■ Task description: From the data that follows, print exactly the lines starting at the one containing "themselves clandestinely until" and ending at the one containing "c. $325. was"; include both of them and nothing more.

===== Material to process =====

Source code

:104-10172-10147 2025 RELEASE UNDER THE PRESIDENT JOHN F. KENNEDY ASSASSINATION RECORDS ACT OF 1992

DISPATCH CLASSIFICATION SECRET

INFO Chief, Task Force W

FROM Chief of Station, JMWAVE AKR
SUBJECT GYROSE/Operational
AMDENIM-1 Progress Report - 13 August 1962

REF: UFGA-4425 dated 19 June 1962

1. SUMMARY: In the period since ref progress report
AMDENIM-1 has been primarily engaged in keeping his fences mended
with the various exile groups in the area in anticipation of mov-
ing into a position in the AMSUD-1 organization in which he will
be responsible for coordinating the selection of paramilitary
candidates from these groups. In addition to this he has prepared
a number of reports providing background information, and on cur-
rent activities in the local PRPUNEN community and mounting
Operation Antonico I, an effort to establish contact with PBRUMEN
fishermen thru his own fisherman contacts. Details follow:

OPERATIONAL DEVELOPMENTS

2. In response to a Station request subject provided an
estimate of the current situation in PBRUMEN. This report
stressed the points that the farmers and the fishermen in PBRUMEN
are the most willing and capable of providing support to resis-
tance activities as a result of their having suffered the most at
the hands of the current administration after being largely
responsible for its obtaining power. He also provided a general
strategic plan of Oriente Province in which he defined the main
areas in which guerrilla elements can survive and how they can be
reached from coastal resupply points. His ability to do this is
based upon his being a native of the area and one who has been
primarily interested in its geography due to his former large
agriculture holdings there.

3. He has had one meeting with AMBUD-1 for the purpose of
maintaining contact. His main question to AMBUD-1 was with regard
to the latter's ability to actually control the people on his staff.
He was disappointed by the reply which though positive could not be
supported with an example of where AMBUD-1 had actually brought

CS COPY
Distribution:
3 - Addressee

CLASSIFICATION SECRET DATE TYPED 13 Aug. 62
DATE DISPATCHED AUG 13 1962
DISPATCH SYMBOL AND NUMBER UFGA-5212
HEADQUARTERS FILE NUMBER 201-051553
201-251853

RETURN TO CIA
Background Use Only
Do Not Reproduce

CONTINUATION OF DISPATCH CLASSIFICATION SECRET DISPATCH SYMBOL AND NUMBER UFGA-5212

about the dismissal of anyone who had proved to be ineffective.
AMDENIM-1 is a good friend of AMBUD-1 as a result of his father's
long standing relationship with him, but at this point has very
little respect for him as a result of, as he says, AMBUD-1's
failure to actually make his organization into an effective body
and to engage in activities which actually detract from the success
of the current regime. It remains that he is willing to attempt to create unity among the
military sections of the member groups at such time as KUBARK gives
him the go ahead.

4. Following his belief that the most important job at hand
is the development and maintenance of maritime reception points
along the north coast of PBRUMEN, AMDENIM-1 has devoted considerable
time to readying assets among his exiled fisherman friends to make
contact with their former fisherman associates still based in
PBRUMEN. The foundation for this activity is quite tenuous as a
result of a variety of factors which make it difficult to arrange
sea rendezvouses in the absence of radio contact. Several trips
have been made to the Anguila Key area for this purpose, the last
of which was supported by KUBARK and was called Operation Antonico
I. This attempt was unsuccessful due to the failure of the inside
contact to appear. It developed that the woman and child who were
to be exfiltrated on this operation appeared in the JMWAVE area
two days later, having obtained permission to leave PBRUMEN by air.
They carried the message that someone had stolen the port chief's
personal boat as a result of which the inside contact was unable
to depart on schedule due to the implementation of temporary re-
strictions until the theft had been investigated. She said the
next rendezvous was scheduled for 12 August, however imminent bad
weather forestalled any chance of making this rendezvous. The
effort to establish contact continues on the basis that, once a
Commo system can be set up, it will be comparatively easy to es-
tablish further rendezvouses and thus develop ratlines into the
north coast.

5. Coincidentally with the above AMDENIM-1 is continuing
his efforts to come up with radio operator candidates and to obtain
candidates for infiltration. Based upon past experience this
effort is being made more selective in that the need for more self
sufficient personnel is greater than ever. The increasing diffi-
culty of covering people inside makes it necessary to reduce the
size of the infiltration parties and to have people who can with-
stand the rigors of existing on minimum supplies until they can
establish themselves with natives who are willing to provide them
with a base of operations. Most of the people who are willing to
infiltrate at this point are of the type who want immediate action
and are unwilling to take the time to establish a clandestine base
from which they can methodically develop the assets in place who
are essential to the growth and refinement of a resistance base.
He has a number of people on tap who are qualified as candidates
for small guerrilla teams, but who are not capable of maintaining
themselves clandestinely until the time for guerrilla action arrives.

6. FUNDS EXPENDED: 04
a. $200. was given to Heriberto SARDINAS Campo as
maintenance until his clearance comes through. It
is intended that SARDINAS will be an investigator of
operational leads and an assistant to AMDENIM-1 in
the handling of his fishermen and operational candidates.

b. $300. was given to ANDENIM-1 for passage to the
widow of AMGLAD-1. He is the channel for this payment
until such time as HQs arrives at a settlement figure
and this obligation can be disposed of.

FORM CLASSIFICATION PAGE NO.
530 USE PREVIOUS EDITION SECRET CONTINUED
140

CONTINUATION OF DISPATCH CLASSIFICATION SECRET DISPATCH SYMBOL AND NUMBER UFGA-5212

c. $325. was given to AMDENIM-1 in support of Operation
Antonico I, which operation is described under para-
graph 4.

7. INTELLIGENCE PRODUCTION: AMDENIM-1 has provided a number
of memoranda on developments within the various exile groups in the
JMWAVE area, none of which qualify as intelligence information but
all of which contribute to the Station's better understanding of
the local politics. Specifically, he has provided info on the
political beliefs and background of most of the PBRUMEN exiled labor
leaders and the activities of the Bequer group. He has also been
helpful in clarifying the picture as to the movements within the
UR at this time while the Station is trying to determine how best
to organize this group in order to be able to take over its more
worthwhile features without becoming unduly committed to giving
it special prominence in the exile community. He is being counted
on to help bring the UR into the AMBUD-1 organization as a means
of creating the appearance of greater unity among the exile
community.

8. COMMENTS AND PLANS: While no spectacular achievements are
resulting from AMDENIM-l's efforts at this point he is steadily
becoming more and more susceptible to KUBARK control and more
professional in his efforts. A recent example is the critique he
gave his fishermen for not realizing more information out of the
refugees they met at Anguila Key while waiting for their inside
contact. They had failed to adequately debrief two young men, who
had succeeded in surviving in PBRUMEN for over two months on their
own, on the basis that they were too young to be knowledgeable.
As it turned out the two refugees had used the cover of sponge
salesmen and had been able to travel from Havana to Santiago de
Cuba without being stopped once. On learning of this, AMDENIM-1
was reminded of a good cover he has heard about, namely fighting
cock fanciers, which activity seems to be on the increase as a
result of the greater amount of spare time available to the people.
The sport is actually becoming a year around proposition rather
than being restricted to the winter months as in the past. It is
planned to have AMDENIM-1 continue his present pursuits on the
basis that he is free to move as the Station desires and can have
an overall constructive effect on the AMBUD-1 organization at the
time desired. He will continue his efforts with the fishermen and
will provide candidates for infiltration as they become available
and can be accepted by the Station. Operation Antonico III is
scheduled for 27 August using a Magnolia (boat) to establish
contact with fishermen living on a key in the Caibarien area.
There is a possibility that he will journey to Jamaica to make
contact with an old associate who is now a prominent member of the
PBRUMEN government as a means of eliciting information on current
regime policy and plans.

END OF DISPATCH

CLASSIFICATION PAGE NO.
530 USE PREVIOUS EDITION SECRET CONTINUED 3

=====
===== Material to process =====

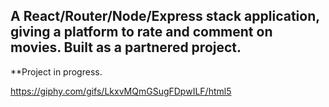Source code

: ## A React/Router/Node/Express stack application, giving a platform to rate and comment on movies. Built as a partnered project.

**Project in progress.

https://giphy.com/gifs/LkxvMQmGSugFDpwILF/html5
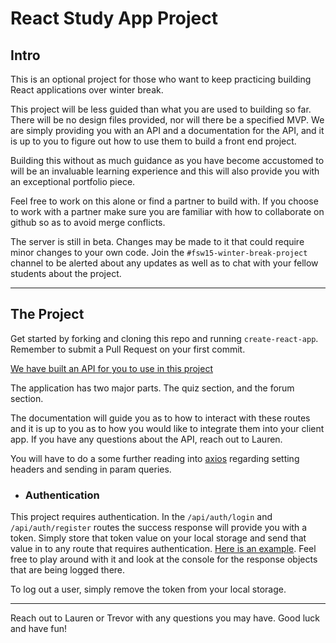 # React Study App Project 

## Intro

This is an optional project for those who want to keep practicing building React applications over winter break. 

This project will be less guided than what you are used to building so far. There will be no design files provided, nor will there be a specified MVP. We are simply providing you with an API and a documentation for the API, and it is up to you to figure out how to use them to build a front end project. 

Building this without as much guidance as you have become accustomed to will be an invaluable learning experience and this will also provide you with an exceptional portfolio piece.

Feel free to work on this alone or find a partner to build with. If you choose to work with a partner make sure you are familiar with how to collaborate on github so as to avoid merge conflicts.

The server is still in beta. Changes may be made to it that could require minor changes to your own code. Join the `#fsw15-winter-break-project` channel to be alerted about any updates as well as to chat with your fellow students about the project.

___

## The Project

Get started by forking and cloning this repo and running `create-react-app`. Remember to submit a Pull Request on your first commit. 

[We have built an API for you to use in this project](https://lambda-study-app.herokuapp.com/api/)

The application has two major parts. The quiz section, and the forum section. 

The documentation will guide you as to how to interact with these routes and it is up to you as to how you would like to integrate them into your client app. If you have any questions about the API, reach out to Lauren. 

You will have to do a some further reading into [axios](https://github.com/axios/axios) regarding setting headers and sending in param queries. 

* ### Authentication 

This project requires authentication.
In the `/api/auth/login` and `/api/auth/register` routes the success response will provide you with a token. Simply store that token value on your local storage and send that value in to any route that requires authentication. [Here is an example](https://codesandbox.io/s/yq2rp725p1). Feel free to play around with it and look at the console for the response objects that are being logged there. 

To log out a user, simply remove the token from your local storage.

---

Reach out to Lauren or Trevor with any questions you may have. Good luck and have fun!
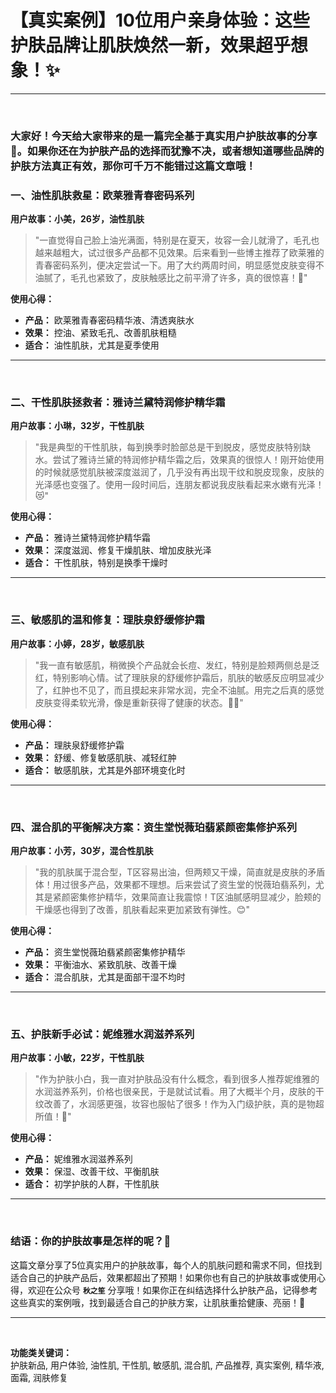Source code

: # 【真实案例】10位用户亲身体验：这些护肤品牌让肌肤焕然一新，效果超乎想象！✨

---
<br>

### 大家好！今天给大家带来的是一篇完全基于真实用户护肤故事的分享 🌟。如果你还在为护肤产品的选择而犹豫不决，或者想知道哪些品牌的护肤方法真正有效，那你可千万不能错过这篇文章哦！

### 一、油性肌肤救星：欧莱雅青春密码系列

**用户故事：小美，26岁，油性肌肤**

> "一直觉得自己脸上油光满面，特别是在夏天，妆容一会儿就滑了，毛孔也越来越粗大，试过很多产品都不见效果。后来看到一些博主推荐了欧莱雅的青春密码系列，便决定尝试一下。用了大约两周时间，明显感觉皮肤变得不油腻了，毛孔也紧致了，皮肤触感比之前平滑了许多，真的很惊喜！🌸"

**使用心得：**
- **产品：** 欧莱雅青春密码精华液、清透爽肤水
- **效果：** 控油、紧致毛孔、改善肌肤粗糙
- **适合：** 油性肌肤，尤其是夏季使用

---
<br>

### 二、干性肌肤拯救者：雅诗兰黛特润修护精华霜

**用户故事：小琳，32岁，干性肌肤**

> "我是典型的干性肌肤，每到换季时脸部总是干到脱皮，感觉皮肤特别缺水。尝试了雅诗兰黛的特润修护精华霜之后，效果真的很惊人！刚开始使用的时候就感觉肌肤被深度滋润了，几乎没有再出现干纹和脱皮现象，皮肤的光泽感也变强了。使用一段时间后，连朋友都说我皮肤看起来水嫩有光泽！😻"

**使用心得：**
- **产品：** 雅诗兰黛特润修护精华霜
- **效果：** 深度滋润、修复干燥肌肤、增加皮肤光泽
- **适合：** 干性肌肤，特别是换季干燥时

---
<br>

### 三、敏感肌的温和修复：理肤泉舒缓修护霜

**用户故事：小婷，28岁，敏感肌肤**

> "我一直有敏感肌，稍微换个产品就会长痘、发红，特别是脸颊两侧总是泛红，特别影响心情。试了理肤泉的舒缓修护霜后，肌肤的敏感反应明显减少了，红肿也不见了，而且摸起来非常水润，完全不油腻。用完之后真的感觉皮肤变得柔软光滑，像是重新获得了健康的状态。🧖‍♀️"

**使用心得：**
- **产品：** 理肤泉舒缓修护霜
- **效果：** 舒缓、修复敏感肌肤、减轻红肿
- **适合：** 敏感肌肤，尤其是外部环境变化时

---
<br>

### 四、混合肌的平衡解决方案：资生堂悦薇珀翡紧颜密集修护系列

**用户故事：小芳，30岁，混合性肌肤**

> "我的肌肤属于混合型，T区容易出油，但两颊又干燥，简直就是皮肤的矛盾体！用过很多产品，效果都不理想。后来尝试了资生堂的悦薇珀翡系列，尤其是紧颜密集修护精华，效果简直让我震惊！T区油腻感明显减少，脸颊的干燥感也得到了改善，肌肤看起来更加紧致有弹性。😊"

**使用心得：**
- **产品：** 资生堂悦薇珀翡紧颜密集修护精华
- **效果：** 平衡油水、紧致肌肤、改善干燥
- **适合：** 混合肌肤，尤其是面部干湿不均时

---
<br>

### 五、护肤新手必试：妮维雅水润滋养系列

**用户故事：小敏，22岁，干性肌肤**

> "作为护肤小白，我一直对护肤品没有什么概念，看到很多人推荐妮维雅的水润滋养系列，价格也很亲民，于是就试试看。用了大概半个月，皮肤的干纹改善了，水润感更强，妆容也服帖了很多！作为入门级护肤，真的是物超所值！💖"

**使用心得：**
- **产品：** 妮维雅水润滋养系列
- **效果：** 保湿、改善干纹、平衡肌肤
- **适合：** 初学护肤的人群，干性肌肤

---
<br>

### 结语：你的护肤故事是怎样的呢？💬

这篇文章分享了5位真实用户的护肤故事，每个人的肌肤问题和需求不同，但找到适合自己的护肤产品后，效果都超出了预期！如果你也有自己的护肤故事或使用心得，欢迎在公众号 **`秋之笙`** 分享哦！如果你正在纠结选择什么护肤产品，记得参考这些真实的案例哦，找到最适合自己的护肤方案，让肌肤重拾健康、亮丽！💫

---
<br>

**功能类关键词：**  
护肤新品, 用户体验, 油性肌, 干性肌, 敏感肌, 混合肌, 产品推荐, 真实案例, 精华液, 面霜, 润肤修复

=====
===== Material to process =====

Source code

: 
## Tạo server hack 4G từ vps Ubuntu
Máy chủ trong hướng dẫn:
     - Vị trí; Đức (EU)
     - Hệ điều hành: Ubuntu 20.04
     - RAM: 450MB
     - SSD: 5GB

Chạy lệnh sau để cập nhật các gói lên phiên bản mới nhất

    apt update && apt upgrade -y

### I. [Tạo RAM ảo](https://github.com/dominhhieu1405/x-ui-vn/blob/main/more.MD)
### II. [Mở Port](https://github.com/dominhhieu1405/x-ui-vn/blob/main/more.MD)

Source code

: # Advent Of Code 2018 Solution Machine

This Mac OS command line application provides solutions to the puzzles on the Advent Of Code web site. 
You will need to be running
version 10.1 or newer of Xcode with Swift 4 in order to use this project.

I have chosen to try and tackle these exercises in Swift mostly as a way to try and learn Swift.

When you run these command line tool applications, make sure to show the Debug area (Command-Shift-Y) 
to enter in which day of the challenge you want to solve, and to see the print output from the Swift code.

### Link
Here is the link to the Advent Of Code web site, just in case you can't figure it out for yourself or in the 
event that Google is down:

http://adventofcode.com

=====

■ Output for this task:
themselves clandestinely until the time for guerrilla action arrives.

6. FUNDS EXPENDED: 04
a. $200. was given to Heriberto SARDINAS Campo as
maintenance until his clearance comes through. It
is intended that SARDINAS will be an investigator of
operational leads and an assistant to AMDENIM-1 in
the handling of his fishermen and operational candidates.

b. $300. was given to ANDENIM-1 for passage to the
widow of AMGLAD-1. He is the channel for this payment
until such time as HQs arrives at a settlement figure
and this obligation can be disposed of.

FORM CLASSIFICATION PAGE NO.
530 USE PREVIOUS EDITION SECRET CONTINUED
140

CONTINUATION OF DISPATCH CLASSIFICATION SECRET DISPATCH SYMBOL AND NUMBER UFGA-5212

c. $325. was given to AMDENIM-1 in support of Operation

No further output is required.